Data interoperability refers to the ability of different systems, organizations, and applications to access, exchange, and use data seamlessly and effectively. It ensures that data from diverse sources can be integrated and utilized cohesively, regardless of the differences in their formats, structures, or origins. For data to be interoperable, it must meet the following key criteria:

  1. Machine-readable.
  2. Standardized formats and processing steps.
  3. Using common vocabularies and ontologies.

Adhering to these criteria facilitates data use and integration, as well further analysis, such meta analysis or database inclusion. The main action here is selecting a common ontology to describe experiments. Please check this resource to see how ontologies work: ols4 left ventricle query.

OLS4 query for left ventricle.
OLS4 query for left ventricle.

Reusable

Data set reusability is the final goal of the FAIR framework. Reusability requires adhering to four key concepts:

  • The data complies with the Findable, Accessible and Interoperable principles.
  • Data and metadata can be validated.
  • Data permission and licensing.

Data validation

Another important concept is providing standardized file formats and validating such files. Using MD5 checksums for file sharing and validation is important because it ensures data integrity. Before a file is shared, an MD5 checksum should be generated, which is a unique hash value representing the file’s content. The recipient can generate their own MD5 checksum for the received file and compare it with the original checksum. If the values match, it confirms that the file has not been altered or corrupted during transmission, ensuring the file’s integrity and authenticity.

Here is an example of how to test a file checksum manually:

BASH

echo "this is a text file." > test_checksum.txt
cat test_checksum.txt
> this is a text file.
md5sum test_checksum.txt > test_checksum.md5
cat test_checksum.md5
> bc8a22e96d2b46f583a8c5fb055de679  test_checksum
md5sum --check test_checksum.md5
>test_checksum: OK

OUTPUT

Error in running command bash

Metadata validation

There are specialized tools for validating metadata. SODAR uses altamisa. SODAR user interface will display errors and warning in case of parsing errors for the metadata files.

Data licenses

Disclaimer

This section does not aim to discuss legal aspects of data sharing, but to provide an overview of the importance of data licenses. For legal advice, please consult a legal expert.

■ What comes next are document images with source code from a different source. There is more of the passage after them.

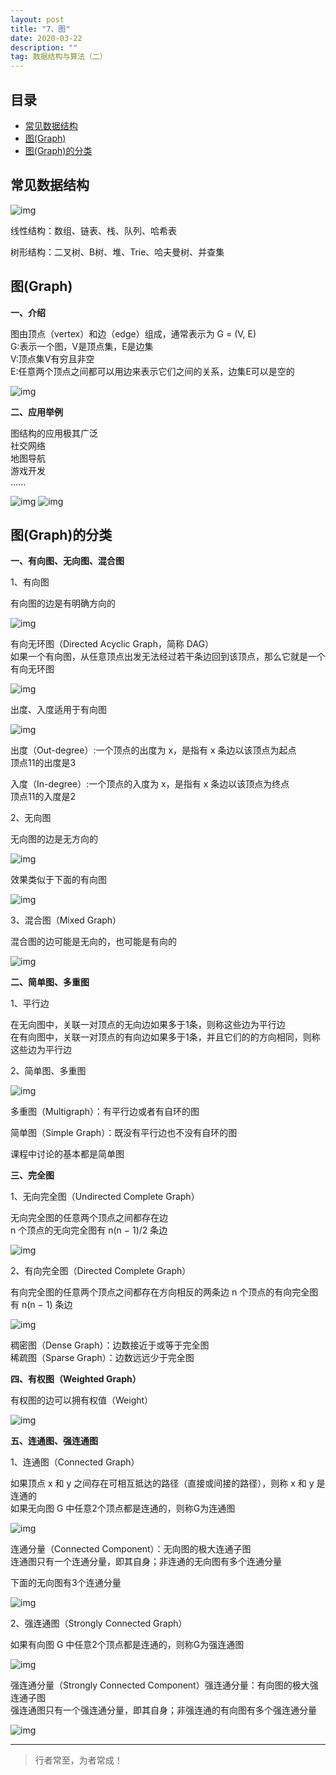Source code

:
 ```yaml
---
layout: post
title: "7、图"
date: 2020-03-22
description: ""
tag: 数据结构与算法（二）
---
```







## 目录

* [常见数据结构](#content1)
* [图(Graph)](#content2)
* [图(Graph)的分类](#content3)




<!-- ************************************************ -->
## <a id="content1"></a>常见数据结构

<img src="/images/DataStructurs2/graph1.png" alt="img">


线性结构：数组、链表、栈、队列、哈希表

树形结构：二叉树、B树、堆、Trie、哈夫曼树、并查集



<!-- ************************************************ -->
## <a id="content2"></a>图(Graph)

**一、介绍**

图由顶点（vertex）和边（edge）组成，通常表示为 G = (V, E)      
G:表示一个图，V是顶点集，E是边集         
V:顶点集V有穷且非空         
E:任意两个顶点之间都可以用边来表示它们之间的关系，边集E可以是空的      

<img src="/images/DataStructurs2/graph2.png" alt="img">

**二、应用举例**

图结构的应用极其广泛     
社交网络   
地图导航    
游戏开发   
......     

<img src="/images/DataStructurs2/graph3.png" alt="img">

<img src="/images/DataStructurs2/graph4.png" alt="img">


<!-- ************************************************ -->
## <a id="content3"></a>图(Graph)的分类


**一、有向图、无向图、混合图**

1、有向图

有向图的边是有明确方向的

<img src="/images/DataStructurs2/graph5.png" alt="img">


有向无环图（Directed Acyclic Graph，简称 DAG）   
如果一个有向图，从任意顶点出发无法经过若干条边回到该顶点，那么它就是一个有向无环图    

<img src="/images/DataStructurs2/graph6.png" alt="img">


出度、入度适用于有向图          

<img src="/images/DataStructurs2/graph7.png" alt="img">

出度（Out-degree）:一个顶点的出度为 x，是指有 x 条边以该顶点为起点     
顶点11的出度是3 

入度（In-degree）:一个顶点的入度为 x，是指有 x 条边以该顶点为终点    
顶点11的入度是2      


2、无向图

无向图的边是无方向的

<img src="/images/DataStructurs2/graph8.png" alt="img">

效果类似于下面的有向图

<img src="/images/DataStructurs2/graph9.png" alt="img">


3、混合图（Mixed Graph） 

混合图的边可能是无向的，也可能是有向的

<img src="/images/DataStructurs2/graph10.png" alt="img">



**二、简单图、多重图**

1、平行边 

在无向图中，关联一对顶点的无向边如果多于1条，则称这些边为平行边    
在有向图中，关联一对顶点的有向边如果多于1条，并且它们的的方向相同，则称这些边为平行边    

2、简单图、多重图

<img src="/images/DataStructurs2/graph11.png" alt="img">

多重图（Multigraph）：有平行边或者有自环的图

简单图（Simple Graph）：既没有平行边也不没有自环的图

课程中讨论的基本都是简单图


**三、完全图**

1、无向完全图（Undirected Complete Graph） 

无向完全图的任意两个顶点之间都存在边     
n 个顶点的无向完全图有 n(n − 1)/2 条边      

<img src="/images/DataStructurs2/graph12.png" alt="img">


2、有向完全图（Directed Complete Graph）      

有向完全图的任意两个顶点之间都存在方向相反的两条边
n 个顶点的有向完全图有 n(n − 1) 条边      

<img src="/images/DataStructurs2/graph13.png" alt="img">

稠密图（Dense Graph）：边数接近于或等于完全图     
稀疏图（Sparse Graph）：边数远远少于完全图    

**四、有权图（Weighted Graph）**

有权图的边可以拥有权值（Weight）

<img src="/images/DataStructurs2/graph14.png" alt="img">


**五、连通图、强连通图** 


1、连通图（Connected Graph）

如果顶点 x 和 y 之间存在可相互抵达的路径（直接或间接的路径），则称 x 和 y 是连通的     
如果无向图 G 中任意2个顶点都是连通的，则称G为连通图     

<img src="/images/DataStructurs2/graph15.png" alt="img">


连通分量（Connected Component）：无向图的极大连通子图     
连通图只有一个连通分量，即其自身；非连通的无向图有多个连通分量     

下面的无向图有3个连通分量

<img src="/images/DataStructurs2/graph16.png" alt="img">


2、强连通图（Strongly Connected Graph） 

如果有向图 G 中任意2个顶点都是连通的，则称G为强连通图

<img src="/images/DataStructurs2/graph17.png" alt="img">


 
强连通分量（Strongly Connected Component）强连通分量：有向图的极大强连通子图     
强连通图只有一个强连通分量，即其自身；非强连通的有向图有多个强连通分量      

<img src="/images/DataStructurs2/graph18.png" alt="img">



















----------
>  行者常至，为者常成！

Data licenses are legal instruments that define the terms and conditions under which data can be used, shared, and distributed. They provide a framework for data users to understand their rights and obligations when using data, including the permissions granted by the data provider and any restrictions on data use.

In legal terms, data and software can only be re-used if it licensed. Data deposited to the SRA (Sequence Read Archive) is licensed under the NCBI data use policy. This license provides open access to raw sequencing data, including RNA-seq data, under the public domain license. This means the data can be freely used, modified, and shared by anyone for any purpose without restrictions.

Key Points

  • The FAIR framework is central for data and metadata management.
  • Data sets can be made more reusable by taking simple actions.